*** Records for this task ***

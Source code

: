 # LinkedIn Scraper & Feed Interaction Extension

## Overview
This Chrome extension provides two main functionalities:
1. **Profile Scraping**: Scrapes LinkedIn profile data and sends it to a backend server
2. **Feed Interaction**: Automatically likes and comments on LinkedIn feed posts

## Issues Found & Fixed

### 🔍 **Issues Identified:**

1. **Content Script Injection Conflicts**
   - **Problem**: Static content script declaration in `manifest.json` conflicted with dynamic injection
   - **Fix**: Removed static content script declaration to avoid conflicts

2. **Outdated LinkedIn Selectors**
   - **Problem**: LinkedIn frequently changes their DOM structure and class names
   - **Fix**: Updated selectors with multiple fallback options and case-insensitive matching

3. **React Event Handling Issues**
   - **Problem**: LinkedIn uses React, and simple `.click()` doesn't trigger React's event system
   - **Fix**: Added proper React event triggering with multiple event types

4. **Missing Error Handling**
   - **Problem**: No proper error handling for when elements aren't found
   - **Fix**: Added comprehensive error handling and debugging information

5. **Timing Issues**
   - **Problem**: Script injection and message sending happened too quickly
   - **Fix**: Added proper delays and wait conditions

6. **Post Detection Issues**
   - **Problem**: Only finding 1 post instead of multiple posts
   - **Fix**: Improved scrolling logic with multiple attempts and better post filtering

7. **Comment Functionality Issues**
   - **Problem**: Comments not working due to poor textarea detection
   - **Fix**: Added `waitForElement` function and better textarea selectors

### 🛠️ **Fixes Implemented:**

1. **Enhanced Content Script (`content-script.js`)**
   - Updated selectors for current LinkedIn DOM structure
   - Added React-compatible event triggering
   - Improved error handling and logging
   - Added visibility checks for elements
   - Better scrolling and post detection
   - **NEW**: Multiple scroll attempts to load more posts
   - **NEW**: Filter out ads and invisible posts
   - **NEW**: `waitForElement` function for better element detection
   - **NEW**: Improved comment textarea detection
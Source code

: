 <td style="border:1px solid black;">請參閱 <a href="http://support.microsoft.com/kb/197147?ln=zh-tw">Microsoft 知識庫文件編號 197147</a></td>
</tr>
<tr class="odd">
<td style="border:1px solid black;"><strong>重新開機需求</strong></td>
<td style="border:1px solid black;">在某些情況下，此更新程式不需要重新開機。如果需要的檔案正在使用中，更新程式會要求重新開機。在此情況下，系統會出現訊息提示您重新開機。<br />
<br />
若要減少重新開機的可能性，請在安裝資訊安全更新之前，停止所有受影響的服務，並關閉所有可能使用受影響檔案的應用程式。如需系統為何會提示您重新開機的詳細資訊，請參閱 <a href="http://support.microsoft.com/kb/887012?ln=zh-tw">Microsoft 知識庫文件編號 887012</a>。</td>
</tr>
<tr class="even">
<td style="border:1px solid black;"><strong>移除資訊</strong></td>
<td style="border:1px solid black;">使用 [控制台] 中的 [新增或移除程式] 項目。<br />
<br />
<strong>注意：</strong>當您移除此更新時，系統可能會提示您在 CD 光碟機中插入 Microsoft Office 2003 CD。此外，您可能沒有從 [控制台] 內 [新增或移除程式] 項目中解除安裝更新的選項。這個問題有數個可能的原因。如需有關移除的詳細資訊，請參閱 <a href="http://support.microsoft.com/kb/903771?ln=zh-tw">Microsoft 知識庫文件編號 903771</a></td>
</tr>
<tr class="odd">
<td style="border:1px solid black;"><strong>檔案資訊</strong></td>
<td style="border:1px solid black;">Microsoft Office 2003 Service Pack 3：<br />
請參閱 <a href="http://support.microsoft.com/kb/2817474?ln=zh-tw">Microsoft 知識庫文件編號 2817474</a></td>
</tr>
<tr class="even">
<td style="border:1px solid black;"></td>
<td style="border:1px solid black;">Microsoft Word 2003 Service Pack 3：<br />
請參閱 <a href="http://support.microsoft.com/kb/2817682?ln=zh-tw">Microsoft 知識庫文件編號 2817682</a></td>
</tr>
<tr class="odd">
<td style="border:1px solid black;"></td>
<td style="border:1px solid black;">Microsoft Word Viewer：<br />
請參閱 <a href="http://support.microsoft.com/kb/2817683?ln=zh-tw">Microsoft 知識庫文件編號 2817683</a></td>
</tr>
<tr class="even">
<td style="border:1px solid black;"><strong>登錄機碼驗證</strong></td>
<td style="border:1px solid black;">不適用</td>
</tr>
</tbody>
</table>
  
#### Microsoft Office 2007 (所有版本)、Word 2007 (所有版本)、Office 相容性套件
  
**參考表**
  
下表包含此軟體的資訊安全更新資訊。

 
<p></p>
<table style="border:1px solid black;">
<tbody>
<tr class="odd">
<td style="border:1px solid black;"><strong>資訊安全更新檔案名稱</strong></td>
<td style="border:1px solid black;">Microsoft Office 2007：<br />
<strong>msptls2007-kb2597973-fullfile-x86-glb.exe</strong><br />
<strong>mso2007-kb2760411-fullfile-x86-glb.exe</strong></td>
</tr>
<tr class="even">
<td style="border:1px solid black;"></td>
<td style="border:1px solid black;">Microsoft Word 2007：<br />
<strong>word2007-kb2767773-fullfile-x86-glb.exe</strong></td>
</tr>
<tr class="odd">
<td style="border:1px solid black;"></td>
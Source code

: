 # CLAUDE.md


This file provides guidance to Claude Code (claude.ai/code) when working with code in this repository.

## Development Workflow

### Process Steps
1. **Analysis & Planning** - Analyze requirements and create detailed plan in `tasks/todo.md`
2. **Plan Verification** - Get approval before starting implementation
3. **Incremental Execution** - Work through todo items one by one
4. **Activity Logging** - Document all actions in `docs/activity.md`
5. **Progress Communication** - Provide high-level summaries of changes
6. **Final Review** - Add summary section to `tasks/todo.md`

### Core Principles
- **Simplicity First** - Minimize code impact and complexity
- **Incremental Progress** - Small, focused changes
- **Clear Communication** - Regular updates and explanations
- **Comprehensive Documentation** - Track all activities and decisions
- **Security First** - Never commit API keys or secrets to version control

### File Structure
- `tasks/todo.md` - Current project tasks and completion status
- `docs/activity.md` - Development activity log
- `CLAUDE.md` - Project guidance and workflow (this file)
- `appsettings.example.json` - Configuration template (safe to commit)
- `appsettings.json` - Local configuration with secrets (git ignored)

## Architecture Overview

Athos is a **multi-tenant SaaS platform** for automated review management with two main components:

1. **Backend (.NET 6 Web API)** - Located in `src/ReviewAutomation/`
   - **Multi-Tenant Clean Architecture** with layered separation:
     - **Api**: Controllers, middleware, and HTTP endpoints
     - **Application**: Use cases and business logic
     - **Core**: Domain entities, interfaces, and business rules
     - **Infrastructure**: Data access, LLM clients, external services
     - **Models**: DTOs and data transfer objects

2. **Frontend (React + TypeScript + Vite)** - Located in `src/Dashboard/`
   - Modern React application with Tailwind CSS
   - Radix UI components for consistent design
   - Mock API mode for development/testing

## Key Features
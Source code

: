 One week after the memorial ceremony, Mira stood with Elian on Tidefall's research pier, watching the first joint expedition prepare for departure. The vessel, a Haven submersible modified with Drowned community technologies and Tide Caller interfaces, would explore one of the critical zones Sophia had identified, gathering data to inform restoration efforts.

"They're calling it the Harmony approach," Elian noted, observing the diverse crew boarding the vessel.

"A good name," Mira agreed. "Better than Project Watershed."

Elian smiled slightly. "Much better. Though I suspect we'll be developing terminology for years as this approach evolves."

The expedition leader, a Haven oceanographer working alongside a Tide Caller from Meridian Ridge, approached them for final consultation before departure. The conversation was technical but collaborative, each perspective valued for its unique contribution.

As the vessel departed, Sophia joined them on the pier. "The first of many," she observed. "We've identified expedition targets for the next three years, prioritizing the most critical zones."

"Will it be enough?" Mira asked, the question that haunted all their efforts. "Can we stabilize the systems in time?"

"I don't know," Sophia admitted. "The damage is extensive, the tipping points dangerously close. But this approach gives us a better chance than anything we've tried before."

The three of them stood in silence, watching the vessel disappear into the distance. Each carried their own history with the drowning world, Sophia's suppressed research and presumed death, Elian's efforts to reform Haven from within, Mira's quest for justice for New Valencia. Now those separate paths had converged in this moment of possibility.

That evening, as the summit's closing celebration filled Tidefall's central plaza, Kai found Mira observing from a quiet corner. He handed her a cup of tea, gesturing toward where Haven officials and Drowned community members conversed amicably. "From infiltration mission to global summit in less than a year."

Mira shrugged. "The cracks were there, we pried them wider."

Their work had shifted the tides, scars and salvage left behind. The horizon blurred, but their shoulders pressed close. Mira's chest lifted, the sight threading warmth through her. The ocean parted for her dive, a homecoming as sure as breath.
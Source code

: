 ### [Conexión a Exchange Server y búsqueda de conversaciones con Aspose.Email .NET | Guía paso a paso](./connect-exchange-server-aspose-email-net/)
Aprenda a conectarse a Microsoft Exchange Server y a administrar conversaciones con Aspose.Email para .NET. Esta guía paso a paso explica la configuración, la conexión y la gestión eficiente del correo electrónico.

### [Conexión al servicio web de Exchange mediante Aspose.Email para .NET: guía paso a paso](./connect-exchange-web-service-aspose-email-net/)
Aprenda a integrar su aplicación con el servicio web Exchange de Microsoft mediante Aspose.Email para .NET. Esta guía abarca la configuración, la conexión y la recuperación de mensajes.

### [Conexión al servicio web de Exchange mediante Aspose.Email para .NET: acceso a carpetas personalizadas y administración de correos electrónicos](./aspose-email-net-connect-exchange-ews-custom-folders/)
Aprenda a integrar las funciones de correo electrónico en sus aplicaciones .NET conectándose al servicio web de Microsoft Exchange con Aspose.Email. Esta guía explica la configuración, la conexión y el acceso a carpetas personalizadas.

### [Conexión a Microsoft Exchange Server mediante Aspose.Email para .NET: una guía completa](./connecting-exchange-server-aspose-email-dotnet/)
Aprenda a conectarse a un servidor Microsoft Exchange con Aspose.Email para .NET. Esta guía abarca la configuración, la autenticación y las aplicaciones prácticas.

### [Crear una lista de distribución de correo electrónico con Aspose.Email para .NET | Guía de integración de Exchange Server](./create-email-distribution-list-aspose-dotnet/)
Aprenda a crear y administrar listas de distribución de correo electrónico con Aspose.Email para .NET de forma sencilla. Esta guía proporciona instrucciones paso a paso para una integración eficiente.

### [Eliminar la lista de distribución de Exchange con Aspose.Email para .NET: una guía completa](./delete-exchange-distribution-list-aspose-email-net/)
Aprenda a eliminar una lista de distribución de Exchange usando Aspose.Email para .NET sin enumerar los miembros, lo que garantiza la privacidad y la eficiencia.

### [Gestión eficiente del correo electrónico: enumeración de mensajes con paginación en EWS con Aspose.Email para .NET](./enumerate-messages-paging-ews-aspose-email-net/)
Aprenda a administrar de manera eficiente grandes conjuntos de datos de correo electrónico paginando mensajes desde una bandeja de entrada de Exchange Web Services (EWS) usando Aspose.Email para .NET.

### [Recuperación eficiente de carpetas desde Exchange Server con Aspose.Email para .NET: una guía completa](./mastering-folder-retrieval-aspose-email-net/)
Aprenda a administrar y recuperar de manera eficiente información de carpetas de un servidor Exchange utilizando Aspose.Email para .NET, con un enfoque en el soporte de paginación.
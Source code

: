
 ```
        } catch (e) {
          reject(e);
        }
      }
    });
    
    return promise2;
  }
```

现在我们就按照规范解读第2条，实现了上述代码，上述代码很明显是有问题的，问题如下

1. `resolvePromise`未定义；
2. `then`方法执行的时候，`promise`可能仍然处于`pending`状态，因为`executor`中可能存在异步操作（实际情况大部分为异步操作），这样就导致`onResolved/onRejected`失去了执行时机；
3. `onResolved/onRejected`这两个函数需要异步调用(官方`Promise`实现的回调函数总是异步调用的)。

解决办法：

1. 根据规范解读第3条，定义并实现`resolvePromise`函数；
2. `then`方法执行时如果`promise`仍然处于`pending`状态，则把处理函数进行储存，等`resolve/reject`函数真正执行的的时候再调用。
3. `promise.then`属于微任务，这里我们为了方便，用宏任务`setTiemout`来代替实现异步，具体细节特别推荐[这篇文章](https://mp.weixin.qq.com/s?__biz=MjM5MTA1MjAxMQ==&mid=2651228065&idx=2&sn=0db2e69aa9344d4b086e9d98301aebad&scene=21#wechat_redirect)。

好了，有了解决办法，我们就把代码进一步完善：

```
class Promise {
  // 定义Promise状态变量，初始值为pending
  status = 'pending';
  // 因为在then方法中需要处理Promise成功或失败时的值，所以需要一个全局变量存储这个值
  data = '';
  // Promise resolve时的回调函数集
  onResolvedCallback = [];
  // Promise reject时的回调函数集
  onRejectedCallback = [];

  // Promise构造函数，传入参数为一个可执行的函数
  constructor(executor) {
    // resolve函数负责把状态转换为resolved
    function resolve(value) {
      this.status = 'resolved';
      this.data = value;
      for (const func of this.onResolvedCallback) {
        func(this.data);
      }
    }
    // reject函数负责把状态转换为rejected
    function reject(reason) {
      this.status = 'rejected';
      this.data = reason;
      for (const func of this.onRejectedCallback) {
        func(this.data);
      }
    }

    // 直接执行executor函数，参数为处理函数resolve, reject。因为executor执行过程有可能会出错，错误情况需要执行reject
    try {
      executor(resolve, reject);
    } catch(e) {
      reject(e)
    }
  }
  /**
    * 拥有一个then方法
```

*** End of Records for this task ***

What is needed
Look through the entries and return each line that has the word "onRejectedCallback" in it.

Exercise result
  onRejectedCallback = [];
      for (const func of this.onRejectedCallback) {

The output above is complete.